*** INPUT DATA ***
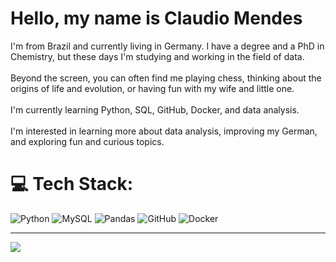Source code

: # Hello, my name is Claudio Mendes

I'm from Brazil and currently living in Germany. I have a degree and a PhD in Chemistry, but these days I'm studying and working in the field of data.<br><br>Beyond the screen, you can often find me playing chess, thinking about the origins of life and evolution, or having fun with my wife and little one.<br><br>I'm currently learning Python, SQL, GitHub, Docker, and data analysis.<br><br>I'm interested in learning more about data analysis, improving my German, and exploring fun and curious topics.


# 💻 Tech Stack:
![Python](https://img.shields.io/badge/python-3670A0?style=plastic&logo=python&logoColor=ffdd54) ![MySQL](https://img.shields.io/badge/mysql-4479A1.svg?style=plastic&logo=mysql&logoColor=white) ![Pandas](https://img.shields.io/badge/pandas-%23150458.svg?style=plastic&logo=pandas&logoColor=white) ![GitHub](https://img.shields.io/badge/github-%23121011.svg?style=plastic&logo=github&logoColor=white) ![Docker](https://img.shields.io/badge/docker-%230db7ed.svg?style=plastic&logo=docker&logoColor=white)
<!--# 📊 GitHub Stats:
![](https://github-readme-stats.vercel.app/api?username=cmds1914&theme=dracula&hide_border=true&include_all_commits=false&count_private=false)<br/>
![](https://nirzak-streak-stats.vercel.app/?user=cmds1914&theme=dracula&hide_border=true)<br/>
![](https://github-readme-stats.vercel.app/api/top-langs/?username=cmds1914&theme=dracula&hide_border=true&include_all_commits=false&count_private=false&layout=compact)

### ✍️ Random Dev Quote
![](https://quotes-github-readme.vercel.app/api?type=horizontal&theme=radical)
-->
---
[![](https://visitcount.itsvg.in/api?id=cmds1914&icon=0&color=1)](https://visitcount.itsvg.in)

<!-- Proudly created with GPRM ( https://gprm.itsvg.in ) -->
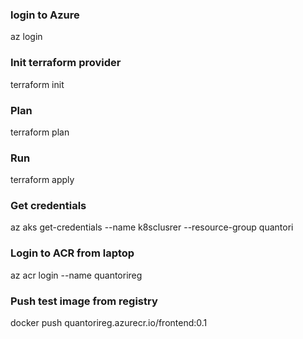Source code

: ### login to Azure
az login

### Init terraform provider
terraform init

### Plan
terraform plan

### Run
terraform apply

### Get credentials
az aks get-credentials --name k8sclusrer --resource-group quantori

### Login to ACR from laptop
az acr login --name quantorireg

### Push test image from registry
docker push quantorireg.azurecr.io/frontend:0.1
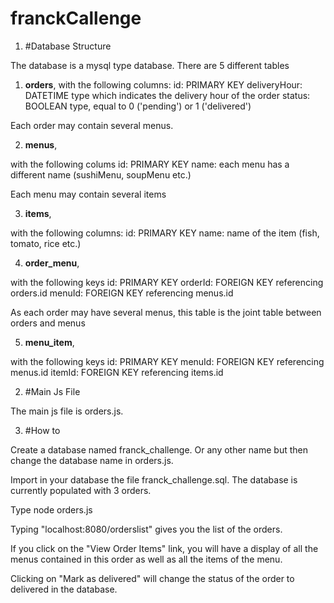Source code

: # franckCallenge

1. #Database Structure

The database is a mysql type database.
There are 5 different tables
  1. **orders**,
with the following columns:
	id: PRIMARY KEY
	deliveryHour: DATETIME type which indicates the delivery hour of the order
	status: BOOLEAN type, equal to 0 ('pending') or 1 ('delivered')

Each order may contain several menus.

  2. **menus**, 

with the following colums
	id: PRIMARY KEY
	name: each menu has a different name (sushiMenu, soupMenu etc.)

Each menu may contain several items

  3. **items**, 

with the following columns:
	id: PRIMARY KEY
	name: name of the item (fish, tomato, rice etc.)

  4. **order_menu**, 

with the following keys
	id: PRIMARY KEY
	orderId: FOREIGN KEY referencing orders.id
	menuId: FOREIGN KEY referencing menus.id

As each order may have several menus, this table is the joint table between orders and menus

  5. **menu_item**, 

with the following keys
	id: PRIMARY KEY
	menuId: FOREIGN KEY referencing menus.id
	itemId: FOREIGN KEY referencing items.id


2. #Main Js File

The main js file is orders.js.

3. #How to

Create a database named franck_challenge. Or any other name but then change the database name in orders.js.

Import in your database the file franck_challenge.sql. The database is currently populated with 3 orders.

Type node orders.js

Typing "localhost:8080/orderslist" gives you the list of the orders.

If you click on the "View Order Items" link, you will have a display of all the menus contained in this order
as well as all the items of the menu.

Clicking on "Mark as delivered" will change the status of the order to delivered in the database.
***
[TASK GOAL]:
Return the entries unchanged, save for the pictures, which do not belong in the copy.

[EXERCISE SOLUTION]:
Source code

: # Hello, my name is Claudio Mendes

I'm from Brazil and currently living in Germany. I have a degree and a PhD in Chemistry, but these days I'm studying and working in the field of data.<br><br>Beyond the screen, you can often find me playing chess, thinking about the origins of life and evolution, or having fun with my wife and little one.<br><br>I'm currently learning Python, SQL, GitHub, Docker, and data analysis.<br><br>I'm interested in learning more about data analysis, improving my German, and exploring fun and curious topics.


# 💻 Tech Stack:
![Python](https://img.shields.io/badge/python-3670A0?style=plastic&logo=python&logoColor=ffdd54) ![MySQL](https://img.shields.io/badge/mysql-4479A1.svg?style=plastic&logo=mysql&logoColor=white) ![Pandas](https://img.shields.io/badge/pandas-%23150458.svg?style=plastic&logo=pandas&logoColor=white) ![GitHub](https://img.shields.io/badge/github-%23121011.svg?style=plastic&logo=github&logoColor=white) ![Docker](https://img.shields.io/badge/docker-%230db7ed.svg?style=plastic&logo=docker&logoColor=white)
<!--# 📊 GitHub Stats:
![](https://github-readme-stats.vercel.app/api?username=cmds1914&theme=dracula&hide_border=true&include_all_commits=false&count_private=false)<br/>
![](https://nirzak-streak-stats.vercel.app/?user=cmds1914&theme=dracula&hide_border=true)<br/>
![](https://github-readme-stats.vercel.app/api/top-langs/?username=cmds1914&theme=dracula&hide_border=true&include_all_commits=false&count_private=false&layout=compact)

### ✍️ Random Dev Quote
![](https://quotes-github-readme.vercel.app/api?type=horizontal&theme=radical)
-->
---
[![](https://visitcount.itsvg.in/api?id=cmds1914&icon=0&color=1)](https://visitcount.itsvg.in)

<!-- Proudly created with GPRM ( https://gprm.itsvg.in ) -->
Source code

: ### login to Azure
az login

### Init terraform provider
terraform init

### Plan
terraform plan

### Run
terraform apply

### Get credentials
az aks get-credentials --name k8sclusrer --resource-group quantori

### Login to ACR from laptop
az acr login --name quantorireg

### Push test image from registry
docker push quantorireg.azurecr.io/frontend:0.1
Source code

: # franckCallenge

1. #Database Structure

The database is a mysql type database.
There are 5 different tables
  1. **orders**,
with the following columns:
	id: PRIMARY KEY
	deliveryHour: DATETIME type which indicates the delivery hour of the order
	status: BOOLEAN type, equal to 0 ('pending') or 1 ('delivered')

Each order may contain several menus.

  2. **menus**, 

with the following colums
	id: PRIMARY KEY
	name: each menu has a different name (sushiMenu, soupMenu etc.)

Each menu may contain several items

  3. **items**, 

with the following columns:
	id: PRIMARY KEY
	name: name of the item (fish, tomato, rice etc.)

  4. **order_menu**, 

with the following keys
	id: PRIMARY KEY
	orderId: FOREIGN KEY referencing orders.id
	menuId: FOREIGN KEY referencing menus.id

As each order may have several menus, this table is the joint table between orders and menus

  5. **menu_item**, 

with the following keys
	id: PRIMARY KEY
	menuId: FOREIGN KEY referencing menus.id
	itemId: FOREIGN KEY referencing items.id


2. #Main Js File

The main js file is orders.js.

3. #How to

Create a database named franck_challenge. Or any other name but then change the database name in orders.js.

Import in your database the file franck_challenge.sql. The database is currently populated with 3 orders.

Type node orders.js

Typing "localhost:8080/orderslist" gives you the list of the orders.

If you click on the "View Order Items" link, you will have a display of all the menus contained in this order
as well as all the items of the menu.

Clicking on "Mark as delivered" will change the status of the order to delivered in the database.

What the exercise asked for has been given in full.